Scientists and engineers from Thailand pose for a photo in front of the Thailand Tokamak 1 (TT-1) machine in Hefei City, east China's Anhui Province, August 24, 2022. /Xinhua

Scientists and engineers from Thailand pose for a photo in front of the Thailand Tokamak 1 (TT-1) machine in Hefei City, east China's Anhui Province, August 24, 2022. /Xinhua

A giant tokamak, an experimental machine in which an ultra-high temperature plasma can be created to simulate the conditions for fusion reaction, has been dismantled and well-packaged in Hefei City, the capital of east China's Anhui Province. It is scheduled to be shipped to Thailand in mid-December.

The facility, renamed Thailand Tokamak 1 (TT-1), was developed by the Institute of Plasma Physics of the Chinese Academy of Sciences (ASIPP).

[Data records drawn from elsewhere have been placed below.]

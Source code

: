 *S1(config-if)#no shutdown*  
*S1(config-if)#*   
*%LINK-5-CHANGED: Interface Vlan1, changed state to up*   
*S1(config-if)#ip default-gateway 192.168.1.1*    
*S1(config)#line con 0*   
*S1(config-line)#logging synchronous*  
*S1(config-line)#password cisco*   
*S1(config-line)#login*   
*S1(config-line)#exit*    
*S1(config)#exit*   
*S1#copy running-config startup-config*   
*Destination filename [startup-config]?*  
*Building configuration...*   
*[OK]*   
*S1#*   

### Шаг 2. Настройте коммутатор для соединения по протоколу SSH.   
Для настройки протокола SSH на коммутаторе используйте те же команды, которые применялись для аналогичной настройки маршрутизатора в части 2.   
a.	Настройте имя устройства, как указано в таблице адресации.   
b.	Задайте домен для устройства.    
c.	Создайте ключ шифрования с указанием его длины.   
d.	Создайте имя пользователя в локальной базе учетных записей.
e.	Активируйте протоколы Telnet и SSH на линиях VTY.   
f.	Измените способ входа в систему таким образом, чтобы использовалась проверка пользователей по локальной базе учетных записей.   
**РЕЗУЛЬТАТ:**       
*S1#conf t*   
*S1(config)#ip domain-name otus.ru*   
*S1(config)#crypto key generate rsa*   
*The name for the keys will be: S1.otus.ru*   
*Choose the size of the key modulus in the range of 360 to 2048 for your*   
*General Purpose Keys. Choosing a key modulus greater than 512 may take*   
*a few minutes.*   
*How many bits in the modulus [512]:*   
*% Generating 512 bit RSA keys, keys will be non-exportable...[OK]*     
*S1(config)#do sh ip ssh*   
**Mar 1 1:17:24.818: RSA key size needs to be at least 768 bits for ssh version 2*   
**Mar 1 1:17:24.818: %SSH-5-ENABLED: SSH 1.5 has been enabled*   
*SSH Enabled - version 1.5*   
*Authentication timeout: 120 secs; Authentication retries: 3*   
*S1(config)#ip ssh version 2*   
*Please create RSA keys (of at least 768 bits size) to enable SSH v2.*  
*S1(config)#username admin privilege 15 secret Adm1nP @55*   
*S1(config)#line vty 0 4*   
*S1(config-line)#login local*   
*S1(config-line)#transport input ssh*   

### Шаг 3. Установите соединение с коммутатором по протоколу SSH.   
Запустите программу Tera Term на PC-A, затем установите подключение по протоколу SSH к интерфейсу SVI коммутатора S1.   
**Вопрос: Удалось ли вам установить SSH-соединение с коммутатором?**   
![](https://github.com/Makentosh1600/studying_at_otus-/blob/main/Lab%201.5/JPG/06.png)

According to a cooperation agreement signed in 2017, the ASIPP would donate the tokamak to the Thailand Institute of Nuclear Technology (TINT) and help the country install and operate this facility and cultivate talent in the domain of fusion energy research and development.

"The whole facility is composed of 462 major parts, weighing over 84 tonnes. They will be shipped to Thailand in six containers," said Huang Yiyun, a key member of this project from ASIPP.

The facility is expected to arrive in Thailand in early January 2023. Three batches of Chinese staff, about 60 people in total, will be sent to Thailand to help assemble, adjust and test the machine before its official launch.

The ultimate goal of this kind of research is to create nuclear fusion like the sun, using deuterium abound in the sea to provide a steady stream of clean energy. It is estimated that the deuterium in one liter of seawater can produce, through fusion reaction, the amount of energy equivalent to 300 liters of gasoline.

To gain adequate theoretical knowledge and harness the operation of the tokamak, a group of nine scientists and engineers from Thailand came to Hefei in late June for an intensive training program, which lasted for over three months.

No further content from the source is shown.